- Opening Delimiter -

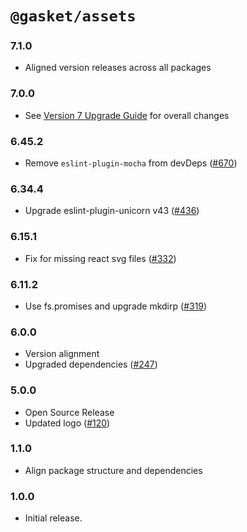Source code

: # `@gasket/assets`

### 7.1.0

- Aligned version releases across all packages

### 7.0.0

- See [Version 7 Upgrade Guide] for overall changes

### 6.45.2

- Remove `eslint-plugin-mocha` from devDeps ([#670])

### 6.34.4

- Upgrade eslint-plugin-unicorn v43 ([#436])

### 6.15.1

- Fix for missing react svg files ([#332])

### 6.11.2

- Use fs.promises and upgrade mkdirp ([#319])

### 6.0.0

- Version alignment
- Upgraded dependencies ([#247])

### 5.0.0

- Open Source Release
- Updated logo ([#120])

### 1.1.0

- Align package structure and dependencies

### 1.0.0

- Initial release.


[Version 7 Upgrade Guide]: /docs/upgrade-to-7.md
[#120]: https://github.com/godaddy/gasket/pull/120
[#247]: https://github.com/godaddy/gasket/pull/247
[#319]: https://github.com/godaddy/gasket/pull/319
[#332]: https://github.com/godaddy/gasket/pull/332
[#436]: https://github.com/godaddy/gasket/pull/436
[#670]: https://github.com/godaddy/gasket/pull/670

- Closing Delimiter -

ASSIGNED TASK => This exercise asks for an exact copy of the lines from the first one in the data through the line that contains "- Fix for missing react svg files ([#332])", pictures excluded.

EXERCISE RESULT =>
Source code

: # `@gasket/assets`

### 7.1.0

- Aligned version releases across all packages

### 7.0.0

- See [Version 7 Upgrade Guide] for overall changes

### 6.45.2

- Remove `eslint-plugin-mocha` from devDeps ([#670])

### 6.34.4

- Upgrade eslint-plugin-unicorn v43 ([#436])

### 6.15.1

- Fix for missing react svg files ([#332])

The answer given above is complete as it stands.